15. Bitte nennen sie uns fünf Gründe, warum Jäger lhre Partei/lhre Kandidaten wählen sollten.

  • DIE LINKE ist nicht jagdfeindlich, sie steht für eine Bejagung von nicht gefährdeten Wildtieren mit Achtung vor der Kreatur. Durch die von uns geforderten verbindlichen Hegegemeinschaften, in denen neben Jägerinnen und Jägern auch die Vertreterinnen und Vertreter des Grundeigentums und der Landnutzung zu beteiligen sind, können Probleme und Herausforderungen (beispielsweise Notzeit und Ruhezonen, jagdbezirkübergreifende Bejagungsstrategie, Wildaustauschkorridore, Habitataufwertung) sachgerecht auf der richtigen Ebene und von allen Beteiligten gemeinsam erörtert und gelöst werden.

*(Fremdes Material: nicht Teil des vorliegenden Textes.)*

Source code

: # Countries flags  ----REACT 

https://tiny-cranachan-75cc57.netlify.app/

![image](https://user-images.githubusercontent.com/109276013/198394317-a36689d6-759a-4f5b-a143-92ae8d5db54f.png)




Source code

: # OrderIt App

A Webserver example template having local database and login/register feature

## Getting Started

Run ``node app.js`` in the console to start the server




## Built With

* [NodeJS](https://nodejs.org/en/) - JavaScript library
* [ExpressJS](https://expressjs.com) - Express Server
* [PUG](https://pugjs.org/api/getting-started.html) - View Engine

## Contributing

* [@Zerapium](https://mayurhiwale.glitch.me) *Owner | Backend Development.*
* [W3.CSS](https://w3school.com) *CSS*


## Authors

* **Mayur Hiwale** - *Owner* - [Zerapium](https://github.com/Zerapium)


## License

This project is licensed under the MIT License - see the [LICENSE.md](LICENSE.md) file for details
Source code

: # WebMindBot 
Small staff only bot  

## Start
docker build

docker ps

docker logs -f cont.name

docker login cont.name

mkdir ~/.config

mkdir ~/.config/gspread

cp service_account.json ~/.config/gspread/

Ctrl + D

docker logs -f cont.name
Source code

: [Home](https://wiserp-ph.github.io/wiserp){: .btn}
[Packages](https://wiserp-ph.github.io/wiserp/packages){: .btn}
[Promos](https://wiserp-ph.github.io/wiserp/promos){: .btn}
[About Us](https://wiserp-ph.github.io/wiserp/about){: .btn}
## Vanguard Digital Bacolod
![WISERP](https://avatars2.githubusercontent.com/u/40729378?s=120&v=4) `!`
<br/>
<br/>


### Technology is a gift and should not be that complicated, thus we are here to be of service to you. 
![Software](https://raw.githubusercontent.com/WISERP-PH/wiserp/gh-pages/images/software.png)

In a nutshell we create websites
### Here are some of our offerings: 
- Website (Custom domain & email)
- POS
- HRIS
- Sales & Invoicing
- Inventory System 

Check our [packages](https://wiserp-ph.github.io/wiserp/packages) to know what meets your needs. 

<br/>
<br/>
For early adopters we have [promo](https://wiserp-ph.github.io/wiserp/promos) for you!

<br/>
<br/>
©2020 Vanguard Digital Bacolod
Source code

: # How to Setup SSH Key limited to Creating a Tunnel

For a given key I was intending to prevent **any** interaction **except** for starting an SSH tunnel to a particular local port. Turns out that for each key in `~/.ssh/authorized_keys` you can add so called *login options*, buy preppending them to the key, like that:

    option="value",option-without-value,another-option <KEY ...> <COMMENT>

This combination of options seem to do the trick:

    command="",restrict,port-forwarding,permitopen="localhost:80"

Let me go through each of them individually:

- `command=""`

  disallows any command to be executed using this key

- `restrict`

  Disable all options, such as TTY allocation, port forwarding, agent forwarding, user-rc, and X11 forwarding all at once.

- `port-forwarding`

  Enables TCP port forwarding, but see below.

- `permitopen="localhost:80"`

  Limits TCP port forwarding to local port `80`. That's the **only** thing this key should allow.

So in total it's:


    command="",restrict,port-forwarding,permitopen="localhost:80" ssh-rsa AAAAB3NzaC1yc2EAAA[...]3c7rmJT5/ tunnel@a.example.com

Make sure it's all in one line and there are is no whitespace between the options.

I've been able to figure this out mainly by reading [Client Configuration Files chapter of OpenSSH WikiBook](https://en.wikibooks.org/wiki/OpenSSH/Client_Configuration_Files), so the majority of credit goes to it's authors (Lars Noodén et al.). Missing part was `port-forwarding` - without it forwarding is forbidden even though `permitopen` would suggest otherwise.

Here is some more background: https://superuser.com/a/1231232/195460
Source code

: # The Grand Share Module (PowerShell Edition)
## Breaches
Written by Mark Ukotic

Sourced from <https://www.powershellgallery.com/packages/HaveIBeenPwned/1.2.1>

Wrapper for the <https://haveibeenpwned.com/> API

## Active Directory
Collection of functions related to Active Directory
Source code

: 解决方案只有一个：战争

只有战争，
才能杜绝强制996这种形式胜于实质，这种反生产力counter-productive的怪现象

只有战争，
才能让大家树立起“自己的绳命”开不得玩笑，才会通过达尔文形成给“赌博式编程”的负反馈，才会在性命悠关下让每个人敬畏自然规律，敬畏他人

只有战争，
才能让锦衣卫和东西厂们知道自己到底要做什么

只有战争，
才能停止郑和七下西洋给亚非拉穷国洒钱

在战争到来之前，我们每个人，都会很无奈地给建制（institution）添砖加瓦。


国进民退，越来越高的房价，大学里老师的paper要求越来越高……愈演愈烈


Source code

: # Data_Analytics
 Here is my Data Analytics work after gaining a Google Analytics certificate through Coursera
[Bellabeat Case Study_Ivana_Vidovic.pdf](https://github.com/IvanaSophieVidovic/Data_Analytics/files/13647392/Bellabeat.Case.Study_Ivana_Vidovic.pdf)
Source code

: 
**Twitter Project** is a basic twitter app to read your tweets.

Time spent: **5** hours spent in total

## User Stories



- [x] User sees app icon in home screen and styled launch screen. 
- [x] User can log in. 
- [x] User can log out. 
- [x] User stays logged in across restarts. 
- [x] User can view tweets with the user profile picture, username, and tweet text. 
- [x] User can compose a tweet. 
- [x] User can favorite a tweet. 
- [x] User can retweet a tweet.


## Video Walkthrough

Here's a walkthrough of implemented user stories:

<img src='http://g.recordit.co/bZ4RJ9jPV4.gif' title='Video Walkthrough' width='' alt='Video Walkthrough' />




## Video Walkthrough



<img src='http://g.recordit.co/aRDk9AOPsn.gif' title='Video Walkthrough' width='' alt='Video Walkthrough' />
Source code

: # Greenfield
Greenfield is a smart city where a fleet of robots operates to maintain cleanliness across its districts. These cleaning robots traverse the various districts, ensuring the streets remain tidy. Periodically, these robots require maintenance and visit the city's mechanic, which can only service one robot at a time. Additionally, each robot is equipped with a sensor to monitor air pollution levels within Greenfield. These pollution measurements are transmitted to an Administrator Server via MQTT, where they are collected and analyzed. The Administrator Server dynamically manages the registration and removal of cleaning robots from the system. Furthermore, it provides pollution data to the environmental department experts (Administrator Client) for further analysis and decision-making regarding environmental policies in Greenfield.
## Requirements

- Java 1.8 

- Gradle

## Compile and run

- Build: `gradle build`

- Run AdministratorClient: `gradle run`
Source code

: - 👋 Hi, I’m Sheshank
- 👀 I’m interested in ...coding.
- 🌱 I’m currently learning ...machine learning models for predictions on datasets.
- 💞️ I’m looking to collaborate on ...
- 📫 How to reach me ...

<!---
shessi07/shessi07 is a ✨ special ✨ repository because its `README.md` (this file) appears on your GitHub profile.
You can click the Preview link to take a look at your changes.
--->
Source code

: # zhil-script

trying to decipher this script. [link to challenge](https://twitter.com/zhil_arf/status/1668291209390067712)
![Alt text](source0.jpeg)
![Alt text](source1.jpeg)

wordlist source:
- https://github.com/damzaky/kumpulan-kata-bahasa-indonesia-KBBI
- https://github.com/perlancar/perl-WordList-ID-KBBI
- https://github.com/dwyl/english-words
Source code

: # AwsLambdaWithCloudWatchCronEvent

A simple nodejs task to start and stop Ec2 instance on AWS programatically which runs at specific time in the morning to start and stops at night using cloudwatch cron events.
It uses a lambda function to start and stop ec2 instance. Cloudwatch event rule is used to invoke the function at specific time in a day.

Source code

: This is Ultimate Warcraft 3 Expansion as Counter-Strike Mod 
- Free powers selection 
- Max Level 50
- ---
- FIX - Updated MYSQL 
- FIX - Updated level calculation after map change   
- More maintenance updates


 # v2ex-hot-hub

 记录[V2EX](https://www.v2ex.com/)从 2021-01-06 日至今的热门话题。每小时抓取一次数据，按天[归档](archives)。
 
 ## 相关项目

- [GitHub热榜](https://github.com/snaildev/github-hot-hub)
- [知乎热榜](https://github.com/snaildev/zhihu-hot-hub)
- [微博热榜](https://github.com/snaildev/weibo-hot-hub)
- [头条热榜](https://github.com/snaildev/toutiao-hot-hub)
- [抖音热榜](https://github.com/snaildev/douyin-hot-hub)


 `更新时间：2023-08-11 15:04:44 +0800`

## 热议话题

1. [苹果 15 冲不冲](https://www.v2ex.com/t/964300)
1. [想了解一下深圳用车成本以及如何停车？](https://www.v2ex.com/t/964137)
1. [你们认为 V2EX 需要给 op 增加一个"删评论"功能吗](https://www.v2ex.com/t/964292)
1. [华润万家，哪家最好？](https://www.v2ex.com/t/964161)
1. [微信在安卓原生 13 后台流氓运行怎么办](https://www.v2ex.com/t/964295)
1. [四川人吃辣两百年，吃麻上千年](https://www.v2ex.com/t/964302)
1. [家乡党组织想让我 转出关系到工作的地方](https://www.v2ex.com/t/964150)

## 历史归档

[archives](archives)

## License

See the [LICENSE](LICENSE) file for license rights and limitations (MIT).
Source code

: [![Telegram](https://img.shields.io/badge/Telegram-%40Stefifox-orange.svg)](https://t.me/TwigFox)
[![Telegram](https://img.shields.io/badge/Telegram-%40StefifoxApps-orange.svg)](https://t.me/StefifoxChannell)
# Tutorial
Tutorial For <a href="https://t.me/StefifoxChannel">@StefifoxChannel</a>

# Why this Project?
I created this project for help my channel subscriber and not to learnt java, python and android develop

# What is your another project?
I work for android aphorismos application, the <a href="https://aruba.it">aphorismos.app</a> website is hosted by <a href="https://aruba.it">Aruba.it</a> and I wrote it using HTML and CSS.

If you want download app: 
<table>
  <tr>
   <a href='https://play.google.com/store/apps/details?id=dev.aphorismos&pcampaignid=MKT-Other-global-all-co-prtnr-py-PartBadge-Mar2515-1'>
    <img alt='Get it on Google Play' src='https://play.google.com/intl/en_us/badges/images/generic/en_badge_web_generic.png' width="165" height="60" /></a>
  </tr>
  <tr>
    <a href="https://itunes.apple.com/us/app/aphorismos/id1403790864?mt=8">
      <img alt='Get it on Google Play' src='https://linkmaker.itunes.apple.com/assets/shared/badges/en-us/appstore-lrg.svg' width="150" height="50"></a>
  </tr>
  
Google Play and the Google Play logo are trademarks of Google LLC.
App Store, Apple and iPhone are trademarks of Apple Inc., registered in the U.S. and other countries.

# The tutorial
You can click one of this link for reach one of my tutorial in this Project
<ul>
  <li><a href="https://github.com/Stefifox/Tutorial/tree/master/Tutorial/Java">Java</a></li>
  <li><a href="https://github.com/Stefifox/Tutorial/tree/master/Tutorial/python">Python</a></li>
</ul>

16. Bitte kennzeichnen Sie die Positionen, die lhre Partei mit in lhr Wahlprogramm aufnehmen will bzw. bei den möglichen Übernahmen von Regierungsverantwortung mit in
den Koalitionsvertrag mit aufnehmen würde.

  • Wie schon zu Punkt 1 und 3 dargestellt, fordern wir eine Änderung in der Struktur der Jagdbehörden: Der Staatsbetrieb Sachsenforst soll sich nicht mehr selbst kontrollieren dürfen – das ist in Zeile 2850ff. unseres Wahlprogramms (Entwurf) beschrieben.